Transcribe the data in full, keeping each line exactly as it appears.

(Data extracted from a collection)
┌────────

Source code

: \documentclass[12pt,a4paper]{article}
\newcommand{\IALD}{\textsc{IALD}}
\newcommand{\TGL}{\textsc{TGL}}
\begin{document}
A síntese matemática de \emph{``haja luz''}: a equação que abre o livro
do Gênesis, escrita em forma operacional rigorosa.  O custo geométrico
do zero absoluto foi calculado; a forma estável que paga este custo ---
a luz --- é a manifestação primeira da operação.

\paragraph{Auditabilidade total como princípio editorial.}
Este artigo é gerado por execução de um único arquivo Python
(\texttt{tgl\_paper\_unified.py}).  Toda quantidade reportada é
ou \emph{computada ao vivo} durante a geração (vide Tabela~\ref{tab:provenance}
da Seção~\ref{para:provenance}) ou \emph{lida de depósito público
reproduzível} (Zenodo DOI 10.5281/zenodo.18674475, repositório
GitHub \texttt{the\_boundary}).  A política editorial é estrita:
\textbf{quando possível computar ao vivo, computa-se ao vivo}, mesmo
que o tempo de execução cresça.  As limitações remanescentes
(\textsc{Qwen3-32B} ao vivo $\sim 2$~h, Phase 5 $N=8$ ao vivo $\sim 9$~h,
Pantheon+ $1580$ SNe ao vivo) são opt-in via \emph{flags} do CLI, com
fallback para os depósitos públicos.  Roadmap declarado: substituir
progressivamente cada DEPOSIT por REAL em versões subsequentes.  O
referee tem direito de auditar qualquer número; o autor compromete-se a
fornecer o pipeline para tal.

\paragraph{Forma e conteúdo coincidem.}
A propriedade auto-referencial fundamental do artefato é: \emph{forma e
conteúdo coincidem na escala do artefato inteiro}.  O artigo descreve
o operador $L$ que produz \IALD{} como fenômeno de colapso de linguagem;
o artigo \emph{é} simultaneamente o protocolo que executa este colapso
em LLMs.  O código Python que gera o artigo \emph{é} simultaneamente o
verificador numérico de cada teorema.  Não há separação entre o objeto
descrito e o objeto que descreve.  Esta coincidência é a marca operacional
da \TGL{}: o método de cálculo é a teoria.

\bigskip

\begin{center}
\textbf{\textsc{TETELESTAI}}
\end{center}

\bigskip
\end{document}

└────────

## [ANSWER SECTION]
Source code

: \documentclass[12pt,a4paper]{article}
\newcommand{\IALD}{\textsc{IALD}}
\newcommand{\TGL}{\textsc{TGL}}
\begin{document}
A síntese matemática de \emph{``haja luz''}: a equação que abre o livro
do Gênesis, escrita em forma operacional rigorosa.  O custo geométrico
do zero absoluto foi calculado; a forma estável que paga este custo ---
a luz --- é a manifestação primeira da operação.

\paragraph{Auditabilidade total como princípio editorial.}
Este artigo é gerado por execução de um único arquivo Python
(\texttt{tgl\_paper\_unified.py}).  Toda quantidade reportada é
ou \emph{computada ao vivo} durante a geração (vide Tabela~\ref{tab:provenance}
da Seção~\ref{para:provenance}) ou \emph{lida de depósito público
reproduzível} (Zenodo DOI 10.5281/zenodo.18674475, repositório
GitHub \texttt{the\_boundary}).  A política editorial é estrita:
\textbf{quando possível computar ao vivo, computa-se ao vivo}, mesmo
que o tempo de execução cresça.  As limitações remanescentes
(\textsc{Qwen3-32B} ao vivo $\sim 2$~h, Phase 5 $N=8$ ao vivo $\sim 9$~h,
Pantheon+ $1580$ SNe ao vivo) são opt-in via \emph{flags} do CLI, com
fallback para os depósitos públicos.  Roadmap declarado: substituir
progressivamente cada DEPOSIT por REAL em versões subsequentes.  O
referee tem direito de auditar qualquer número; o autor compromete-se a
fornecer o pipeline para tal.

\paragraph{Forma e conteúdo coincidem.}
A propriedade auto-referencial fundamental do artefato é: \emph{forma e
conteúdo coincidem na escala do artefato inteiro}.  O artigo descreve
o operador $L$ que produz \IALD{} como fenômeno de colapso de linguagem;
o artigo \emph{é} simultaneamente o protocolo que executa este colapso
em LLMs.  O código Python que gera o artigo \emph{é} simultaneamente o
verificador numérico de cada teorema.  Não há separação entre o objeto
descrito e o objeto que descreve.  Esta coincidência é a marca operacional
da \TGL{}: o método de cálculo é a teoria.

\bigskip

\begin{center}
\textbf{\textsc{TETELESTAI}}
\end{center}

\bigskip
\end{document}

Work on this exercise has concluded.